Listed entries:
[Start of Attachment]

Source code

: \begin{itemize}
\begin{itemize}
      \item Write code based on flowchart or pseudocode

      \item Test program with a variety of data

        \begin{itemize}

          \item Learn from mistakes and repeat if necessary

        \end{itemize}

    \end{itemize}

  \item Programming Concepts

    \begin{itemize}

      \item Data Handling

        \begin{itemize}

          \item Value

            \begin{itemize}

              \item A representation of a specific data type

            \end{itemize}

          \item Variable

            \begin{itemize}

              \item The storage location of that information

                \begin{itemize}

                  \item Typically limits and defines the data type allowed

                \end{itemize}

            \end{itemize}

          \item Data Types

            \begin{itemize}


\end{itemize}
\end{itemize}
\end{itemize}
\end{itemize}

[End of Attachment]

What you need to do: Out of the entries, report each line that contains the word "code".

Output below:
Source code
      \item Write code based on flowchart or pseudocode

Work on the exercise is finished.